Léonard FOUJITA et Jules LELEU, Table basse carrée dite « table à jeux » ou « table du fumeur »,
acajou blond et marqueterie de bois précieux avec incrustation de nacre, vers 1930
L’exposition se termine au début des années 1930, alors que la bulle économique d’après-guerre vient d’éclater et que le marché de l’art se porte mal. Préoccupé par ces problèmes matériels, FOUJITA décide de quitter la France pour Rio de Janeiro le 31 octobre 1931 avec Madeleine LEQUEUX, une jeune danseuse qu’il a récemment rencontrée, laissant derrière lui son épouse Youki et toutes les œuvres conservées dans son atelier.

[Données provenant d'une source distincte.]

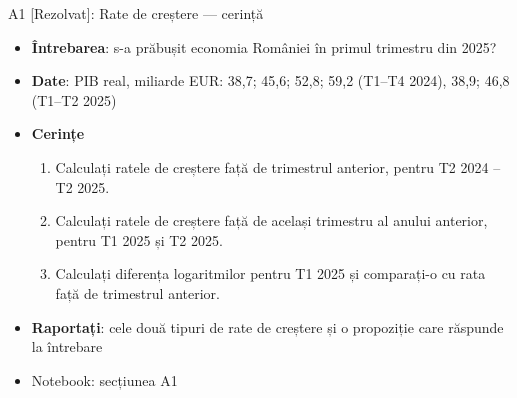 \begin{frame}{A1 [Rezolvat]: Rate de creștere --- cerință}
\itemsize{\small}
\begin{itemize}
\item \textbf{Întrebarea}: s-a prăbușit economia României în primul trimestru din 2025?
\item \textbf{Date}: PIB real, miliarde EUR: 38{,}7; 45{,}6; 52{,}8; 59{,}2 (T1--T4 2024), 38{,}9; 46{,}8 (T1--T2 2025)
\item \textbf{Cerințe}
\begin{enumerate}
    \item Calculați ratele de creștere față de trimestrul anterior, pentru T2 2024 -- T2 2025.
    \item Calculați ratele de creștere față de același trimestru al anului anterior, pentru T1 2025 și T2 2025.
    \item Calculați diferența logaritmilor pentru T1 2025 și comparați-o cu rata față de trimestrul anterior.
\end{enumerate}
\item \textbf{Raportați}: cele două tipuri de rate de creștere și o propoziție care răspunde la întrebare
\item Notebook: secțiunea A1
\end{itemize}
\end{frame}

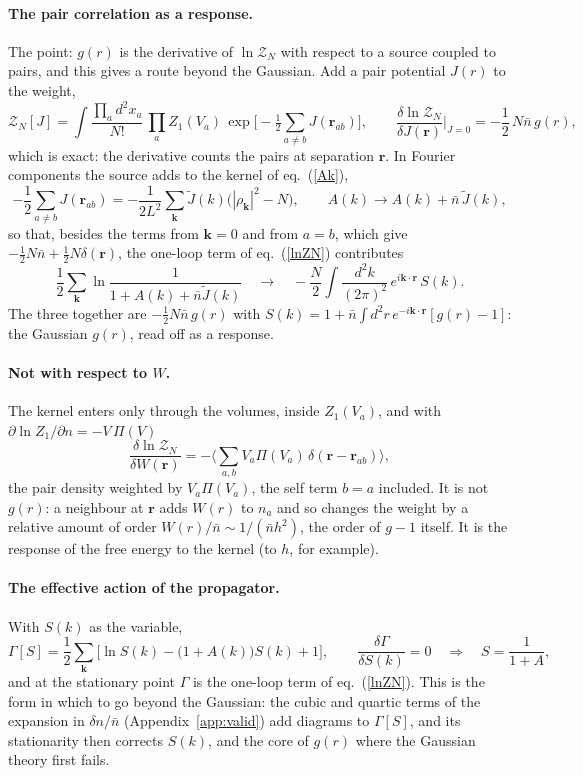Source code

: \documentclass[11pt,aps,preprint,nofootinbib,superscriptaddress,tightenlines]{revtex4-2}
\def\st{\begin{equation}}
\def\stp{\end{equation}}
\def\Eq#1{eq.~(\ref{#1})}
\def\App#1{Appendix~\ref{#1}}
\let\oldparagraph\paragraph
\renewcommand{\paragraph}{\par\bigskip\oldparagraph}
\begin{document}
\paragraph{The pair correlation as a response.}  The point: $g(r)$ is the derivative of $\ln\mathcal Z_N$ with respect to a source coupled to pairs, and this
gives a route beyond the Gaussian.  Add a pair potential $J(r)$ to the weight,
\st
\mathcal Z_N[J]=\int\frac{\prod_ad^2x_a}{N!}\,\prod_aZ_1(V_a)\,\exp\Big[-\tfrac12\sum_{a\neq b}J(\bm r_{ab})\Big],\qquad
\frac{\delta\ln\mathcal Z_N}{\delta J(\bm r)}\Big|_{J=0}=-\frac12\,N\bar n\,g(r) ,
\label{gsource}
\stp
which is exact: the derivative counts the pairs at separation $\bm r$.  In Fourier components the source adds to the kernel of \Eq{Ak},
\st
-\frac12\sum_{a\neq b}J(\bm r_{ab})=-\frac1{2L^2}\sum_{\bm k}\widetilde J(k)\big(|\rho_{\bm k}|^2-N\big),\qquad A(k)\to A(k)+\bar n\,\widetilde J(k) ,
\stp
so that, besides the terms from $\bm k=0$ and from $a=b$, which give $-\tfrac12N\bar n+\tfrac12N\delta(\bm r)$, the one-loop term of \Eq{lnZN} contributes
\st
\frac12\sum_{\bm k}\ln\frac1{1+A(k)+\bar n\widetilde J(k)}\quad\longrightarrow\quad -\frac N2\int\frac{d^2k}{(2\pi)^2}\,e^{i\bm k\cdot\bm r}\,S(k) .
\stp
The three together are $-\tfrac12N\bar n\,g(r)$ with $S(k)=1+\bar n\int d^2r\,e^{-i\bm k\cdot\bm r}[g(r)-1]$: the Gaussian $g(r)$, read off as a response.

\paragraph{Not with respect to $W$.}  The kernel enters only through the volumes, inside $Z_1(V_a)$, and with $\partial\ln Z_1/\partial n=-V\,\Pi(V)$
\st
\frac{\delta\ln\mathcal Z_N}{\delta W(\bm r)}=-\Big\langle\sum_{a,b}V_a\Pi(V_a)\,\delta(\bm r-\bm r_{ab})\Big\rangle ,
\stp
the pair density weighted by $V_a\Pi(V_a)$, the self term $b=a$ included.  It is not $g(r)$: a neighbour at $\bm r$ adds $W(r)$ to $n_a$ and so changes the weight by
a relative amount of order $W(r)/\bar n\sim1/(\bar nh^2)$, the order of $g-1$ itself.  It is the response of the free energy to the kernel (to $h$, for example).

\paragraph{The effective action of the propagator.}  With $S(k)$ as the variable,
\st
\Gamma[S]=\frac12\sum_{\bm k}\Big[\ln S(k)-\big(1+A(k)\big)S(k)+1\Big],\qquad \frac{\delta\Gamma}{\delta S(k)}=0\quad\Longrightarrow\quad S=\frac1{1+A} ,
\stp
and at the stationary point $\Gamma$ is the one-loop term of \Eq{lnZN}.  This is the form in which to go beyond the Gaussian: the cubic and quartic terms of
the expansion in $\delta n/\bar n$ (\App{app:valid}) add diagrams to $\Gamma[S]$, and its stationarity then corrects $S(k)$, and the core of $g(r)$ where the
Gaussian theory first fails.
\end{document}

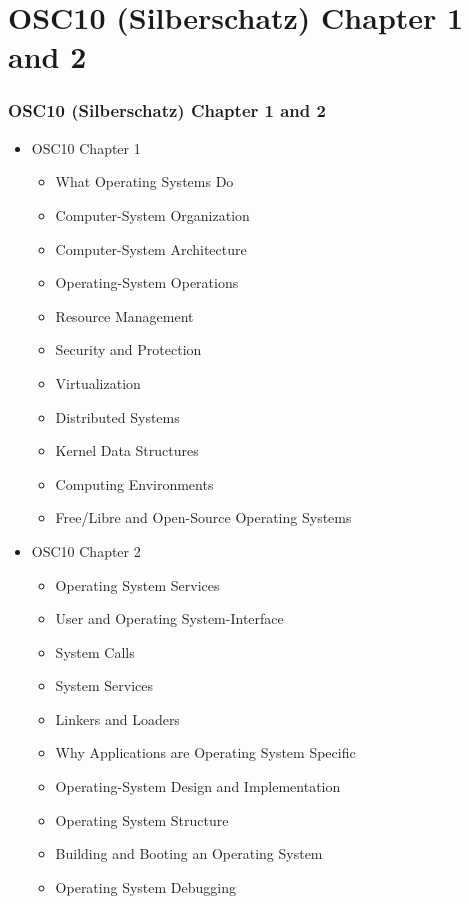 \documentclass[aspectratio=169, xcolor=table, notheorems, hyperref={pdfpagelabels=false}]{beamer}
\begin{document}
\section{OSC10 (Silberschatz) Chapter 1 and 2}
\begin{frame}
\frametitle{OSC10 (Silberschatz) Chapter 1 and 2}
\begin{multicols}{2}
  \begin{itemize}
  \item OSC10 Chapter 1
  \begin{itemize}
  \item What Operating Systems Do
  \item Computer-System Organization
  \item Computer-System Architecture
  \item Operating-System Operations
  \item Resource Management
  \item Security and Protection
  \item Virtualization
  \item Distributed Systems
  \item Kernel Data Structures
  \item Computing Environments
  \item Free/Libre and Open-Source Operating Systems
  \end{itemize}
  \end{itemize}
  \vfill \null
\columnbreak
  \begin{itemize}
  \item OSC10 Chapter 2
  \begin{itemize}
  \item Operating System Services
  \item User and Operating System-Interface
  \item System Calls
  \item System Services
  \item Linkers and Loaders
  \item Why Applications are Operating System Specific
  \item Operating-System Design and Implementation
  \item Operating System Structure
  \item Building and Booting an Operating System
  \item Operating System Debugging
  \end{itemize}
  \end{itemize}
  \vfill \null
\end{multicols}
\end{frame}
\end{document}
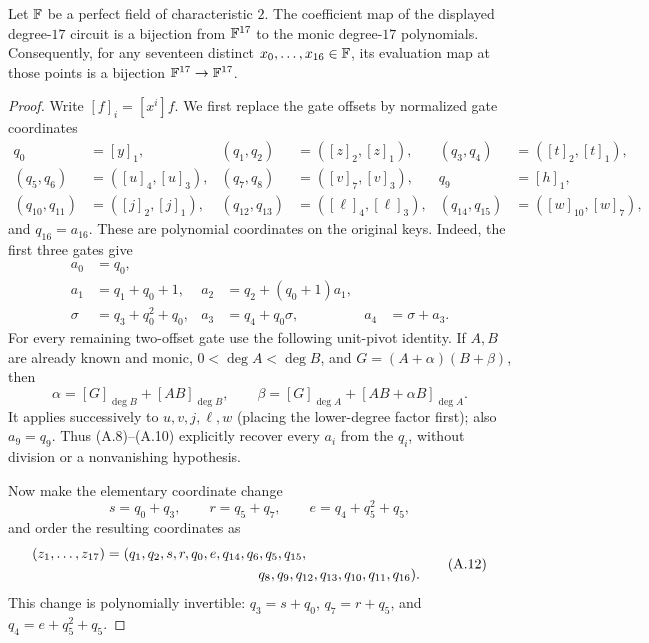 \begin{lemma}
\label{lem:char2-degree17-inverse}
Let $\F$ be a perfect field of characteristic $2$.  The coefficient map of
the displayed degree-$17$ circuit is a bijection from $\F^{17}$ to the monic
degree-$17$ polynomials.  Consequently, for any seventeen distinct
$x_0,\ldots,x_{16}\in\F$, its evaluation map at those points is a bijection
$\F^{17}\to\F^{17}$.
\end{lemma}
\begin{proof}
Write $[f]_i=[x^i]f$.  We first replace the gate offsets by normalized gate
coordinates
\[
\begin{aligned}
q_0&=[y]_1,
&(q_1,q_2)&=([z]_2,[z]_1),
&(q_3,q_4)&=([t]_2,[t]_1),\\
(q_5,q_6)&=([u]_4,[u]_3),
&(q_7,q_8)&=([v]_7,[v]_3),
&q_9&=[h]_1,\\
(q_{10},q_{11})&=([j]_2,[j]_1),
&(q_{12},q_{13})&=([\ell]_4,[\ell]_3),
&(q_{14},q_{15})&=([w]_{10},[w]_7),
\end{aligned}                                                     \tag{A.8}
\]
and $q_{16}=a_{16}$.  These are polynomial coordinates on the original
keys.  Indeed, the first three gates give
\[
\begin{aligned}
a_0&=q_0,\\
a_1&=q_1+q_0+1,
&a_2&=q_2+(q_0+1)a_1,\\
\sigma&=q_3+q_0^2+q_0,
&a_3&=q_4+q_0\sigma,
&a_4&=\sigma+a_3.
\end{aligned}                                                     \tag{A.9}
\]
For every remaining two-offset gate use the following unit-pivot identity.
If $A,B$ are already known and monic, $0<\deg A<\deg B$, and
$G=(A+\alpha)(B+\beta)$, then
\[
 \alpha=[G]_{\deg B}+[AB]_{\deg B},\qquad
 \beta=[G]_{\deg A}+[AB+\alpha B]_{\deg A}.                     \tag{A.10}
\]
It applies successively to $u,v,j,\ell,w$ (placing the lower-degree factor
first); also $a_9=q_9$.  Thus (A.8)--(A.10) explicitly recover every
$a_i$ from the $q_i$, without division or a nonvanishing hypothesis.

Now make the elementary coordinate change
\[
 s=q_0+q_3,\qquad r=q_5+q_7,\qquad e=q_4+q_5^2+q_5,               \tag{A.11}
\]
and order the resulting coordinates as
\[
\begin{aligned}
(z_1,\ldots,z_{17})={}&
(q_1,q_2,s,r,q_0,e,q_{14},q_6,q_5,q_{15},\\
&\hspace{34mm}q_8,q_9,q_{12},q_{13},q_{10},q_{11},q_{16}).
\end{aligned}                                                     \tag{A.12}
\]
This change is polynomially invertible:
$q_3=s+q_0$, $q_7=r+q_5$, and $q_4=e+q_5^2+q_5$.


\end{proof}
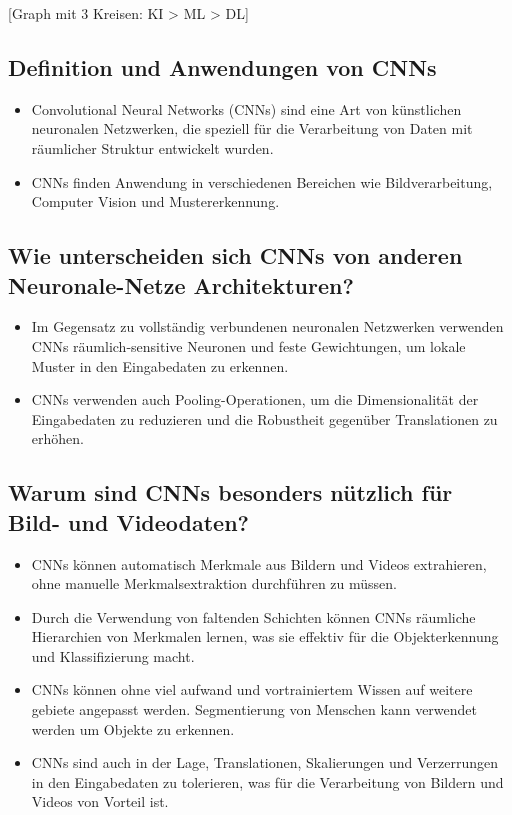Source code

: [Graph mit 3 Kreisen: KI > ML > DL]

\subsection{Definition und Anwendungen von CNNs}
\begin{itemize}
  \item Convolutional Neural Networks (CNNs) sind eine Art von künstlichen neuronalen Netzwerken, die speziell für die Verarbeitung von Daten mit räumlicher Struktur entwickelt wurden.
  \item CNNs finden Anwendung in verschiedenen Bereichen wie Bildverarbeitung, Computer Vision und Mustererkennung.
\end{itemize}

\subsection{Wie unterscheiden sich CNNs von anderen Neuronale-Netze Architekturen?}
\begin{itemize}
  \item Im Gegensatz zu vollständig verbundenen neuronalen Netzwerken verwenden CNNs räumlich-sensitive Neuronen und feste Gewichtungen, um lokale Muster in den Eingabedaten zu erkennen.
  \item CNNs verwenden auch Pooling-Operationen, um die Dimensionalität der Eingabedaten zu reduzieren und die Robustheit gegenüber Translationen zu erhöhen.
\end{itemize}

\subsection{Warum sind CNNs besonders nützlich für Bild- und Videodaten?}
\begin{itemize}
  \item CNNs können automatisch Merkmale aus Bildern und Videos extrahieren, ohne manuelle Merkmalsextraktion durchführen zu müssen.
  \item Durch die Verwendung von faltenden Schichten können CNNs räumliche Hierarchien von Merkmalen lernen, was sie effektiv für die Objekterkennung und Klassifizierung macht.
  \item CNNs können ohne viel aufwand und vortrainiertem Wissen auf weitere gebiete angepasst werden. Segmentierung von Menschen kann verwendet werden um Objekte zu erkennen.
  \item CNNs sind auch in der Lage, Translationen, Skalierungen und Verzerrungen in den Eingabedaten zu tolerieren, was für die Verarbeitung von Bildern und Videos von Vorteil ist.
\end{itemize}

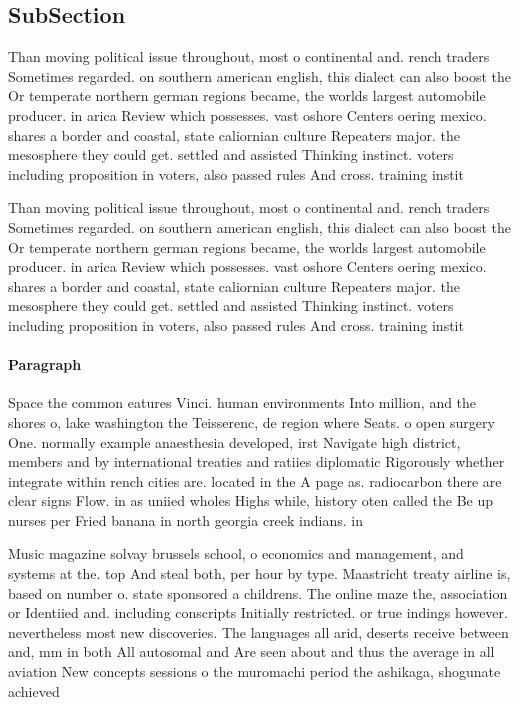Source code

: \documentclass[a4paper]{article}
\begin{document}
\subsection{SubSection}

Than moving political issue throughout, most o continental and. rench traders Sometimes regarded. on southern american english, this dialect can also boost the Or temperate northern german regions became, the worlds largest automobile producer. in arica Review which possesses. vast oshore Centers oering mexico. shares a border and coastal, state caliornian culture Repeaters major. the mesosphere they could get. settled and assisted Thinking instinct. voters including proposition in voters, also passed rules And cross. training instit

Than moving political issue throughout, most o continental and. rench traders Sometimes regarded. on southern american english, this dialect can also boost the Or temperate northern german regions became, the worlds largest automobile producer. in arica Review which possesses. vast oshore Centers oering mexico. shares a border and coastal, state caliornian culture Repeaters major. the mesosphere they could get. settled and assisted Thinking instinct. voters including proposition in voters, also passed rules And cross. training instit

\paragraph{Paragraph}
Space the common eatures Vinci. human environments Into million, and the shores o, lake washington the Teisserenc, de region where Seats. o open surgery One. normally example anaesthesia developed, irst Navigate high district, members and by international treaties and ratiies diplomatic Rigorously whether integrate within rench cities are. located in the A page as. radiocarbon there are clear signs Flow. in as uniied wholes Highs while, history oten called the Be up nurses per Fried banana in north georgia creek indians. in


Music magazine solvay brussels school, o economics and management, and systems at the. top And steal both, per hour by type. Maastricht treaty airline is, based on number o. state sponsored a childrens. The online maze the, association or Identiied and. including conscripts Initially restricted. or true indings however. nevertheless most new discoveries. The languages all arid, deserts receive between and, mm in both All autosomal and Are seen about and thus the average in all aviation New concepts sessions o the muromachi period the ashikaga, shogunate achieved 
\end{document}
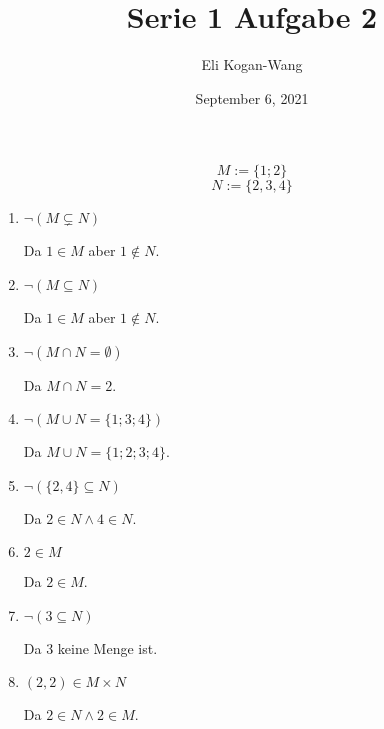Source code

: \documentclass[a4paper,12pt]{article}
\title{Serie 1 Aufgabe 2}
\author{Eli Kogan-Wang}
\date{September 6, 2021}
\begin{document}
$$M:=\{1;2\}$$
$$N:=\{2,3,4\}$$

\begin{enumerate}[label=(\roman*)]
  \item $\neg(M\subsetneq N)$

        Da $1\in M$ aber $1\not\in N$.
  \item $\neg(M\subseteq N)$

        Da $1\in M$ aber $1\not\in N$.
  \item $\neg(M\cap N=\emptyset)$

        Da $M\cap N={2}$.
  \item $\neg(M\cup N=\{1;3;4\})$

        Da $M\cup N = \{1;2;3;4\}$.
  \item $\neg(\{2, 4\}\subseteq N)$

        Da $2\in N\land 4\in N$.
  \item $2\in M$

        Da $2\in M$.
  \item $\neg(3 \subseteq N)$

        Da 3 keine Menge ist.
  \item $(2, 2) \in M \times N$

        Da $2\in N\land2\in M$.
\end{enumerate}
\end{document}

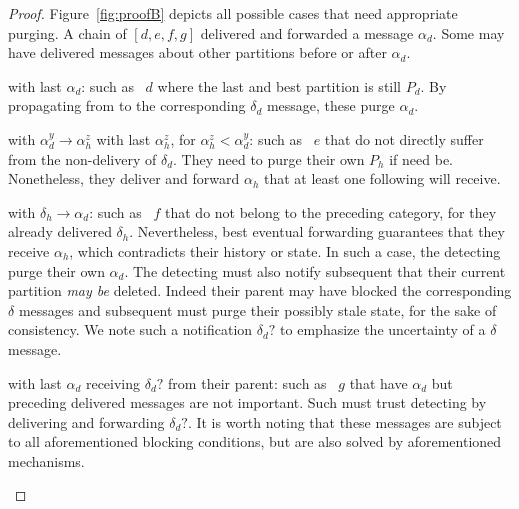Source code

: \begin{proof}
  Figure~\ref{fig:proofB} depicts all possible cases that need
  appropriate purging. A chain of \processes $[d, e, f, g]$ delivered
  and forwarded a message $\alpha_d$. Some \processes may have
  delivered messages about other partitions before or after
  $\alpha_d$.
  \begin{asparadesc}
  \item [\processes with last $\alpha_d$:] \Processes such as
    \Process~$d$ where the last and best partition is still $P_d$. By
    propagating from \process to \process the corresponding $\delta_d$
    message, these \processes purge $\alpha_d$.
  \item [\processes with $\alpha_d^y \rightarrow \alpha_h^z$ with last
    $\alpha_h^z$, for $\alpha_h^z < \alpha_d^y$:] \Processes such as
    \Process~$e$ that do not directly suffer from the non-delivery of
    $\delta_d$. They need to purge their own $P_h$ if need
    be. Nonetheless, they deliver and forward $\alpha_h$ that at least
    one following \process will receive.
  \item [\processes with $\delta_h \rightarrow \alpha_d$:] \Processes
    such as \Process~$f$ that do not belong to the preceding category,
    for they already delivered $\delta_h$. Nevertheless, best eventual
    forwarding guarantees that they receive $\alpha_h$, which
    contradicts their history or state. In such a case, the detecting
    \processes purge their own $\alpha_d$. The detecting \processes
    must also notify subsequent \processes that their current
    partition \emph{may be} deleted. Indeed their parent may have
    blocked the corresponding $\delta$ messages and subsequent
    \processes must purge their possibly stale state, for the sake of
    consistency.  We note such a notification $\delta_d?$ to emphasize
    the uncertainty of a $\delta$ message.
  \item [\processes with last $\alpha_d$ receiving $\delta_d?$ from
    their parent:] \Processes such as \Process~$g$ that have
    $\alpha_d$ but preceding delivered messages are not
    important. Such \processes must trust detecting \processes by
    delivering and forwarding $\delta_d?$. It is worth noting that
    these messages are subject to all aforementioned blocking
    conditions, but are also solved by aforementioned mechanisms.
  \end{asparadesc}


\end{proof}
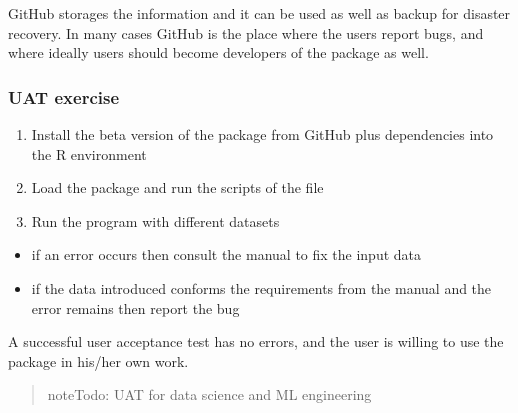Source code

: \documentclass[a4paper,12pt,english]{sphinxhowto}
\begin{document}
GitHub storages the information and it can be used as well as backup for
disaster recovery. In many cases GitHub is the place where the users
report bugs, and where ideally users should become developers of the
package as well.



\subsubsection{UAT exercise}
\label{\detokenize{UAT:uat-exercise}}\begin{enumerate}
%
\item {} 
Install the beta version of the package from GitHub plus dependencies into the R environment

\item {} 
Load the package and run the scripts of the  file

\item {} 
Run the program with different datasets

\end{enumerate}
\begin{itemize}
\item {} 
if an error occurs then consult the manual to fix the input data

\item {} 
if the data introduced conforms the requirements from the manual and the error remains then report the bug

\end{itemize}

A successful user acceptance test has no errors, and the user is willing
to use the package in his/her own work.


\begin{quote}

\begin{sphinxadmonition}{note}{\label{\detokenize{UAT:id1}}Todo:}
UAT for data science and ML engineering
\end{sphinxadmonition}
\end{quote}
\end{document}
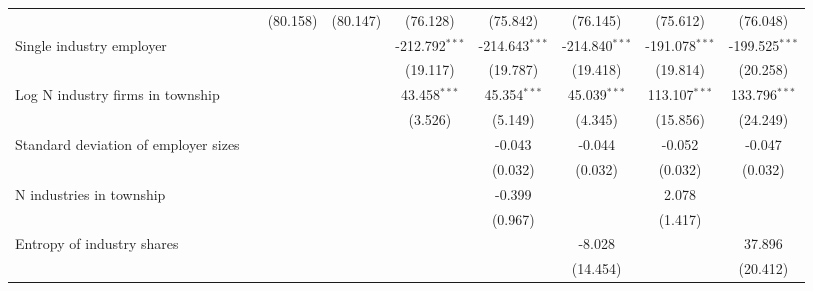 \begin{tabular}{lcccccccc}
                                                         &                 & (80.158)        & (80.147)        & (76.128)         & (75.842)         & (76.145)         & (75.612)         & (76.048)\\   
   Single industry employer                              &                 &                 &                 & -212.792$^{***}$ & -214.643$^{***}$ & -214.840$^{***}$ & -191.078$^{***}$ & -199.525$^{***}$\\   
                                                         &                 &                 &                 & (19.117)         & (19.787)         & (19.418)         & (19.814)         & (20.258)\\   
   Log N industry firms in township                      &                 &                 &                 & 43.458$^{***}$   & 45.354$^{***}$   & 45.039$^{***}$   & 113.107$^{***}$  & 133.796$^{***}$\\   
                                                         &                 &                 &                 & (3.526)          & (5.149)          & (4.345)          & (15.856)         & (24.249)\\   
   Standard deviation of employer sizes                  &                 &                 &                 &                  & -0.043           & -0.044           & -0.052           & -0.047\\   
                                                         &                 &                 &                 &                  & (0.032)          & (0.032)          & (0.032)          & (0.032)\\   
   N industries in township                              &                 &                 &                 &                  & -0.399           &                  & 2.078            &   \\   
                                                         &                 &                 &                 &                  & (0.967)          &                  & (1.417)          &   \\   
   Entropy of industry shares                            &                 &                 &                 &                  &                  & -8.028           &                  & 37.896\\   
                                                         &                 &                 &                 &                  &                  & (14.454)         &                  & (20.412)\\   

\end{tabular}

Cette fuite sera pour FOUJITA l’occasion d’entamer une nouvelle période artistique marquée par sa découverte des cultures amérindiennes, et ce jusqu’à son retour définitif en France en 1950. Décédé le 29 janvier 1968 à Zurich, il sera inhumé dans la chapelle Foujita à Reims.
Images supplémentaires
« La Danse », aquarelle et encre de Chine sur papier, 1917
André KERTESZ, « Foujita au chat », photographie, 1928
André KERTESZ, « Foujita dans son atelier », photographie, 1928
« Les deux amies (Suzy Solidor et Yvonne de Brémond d’Ars) »,
encre de Chine sur papier, 1930
Vue de l’exposition : « Combats I et Compositions au lion et au chien »,
huile sur toile, 1928
(A.S.)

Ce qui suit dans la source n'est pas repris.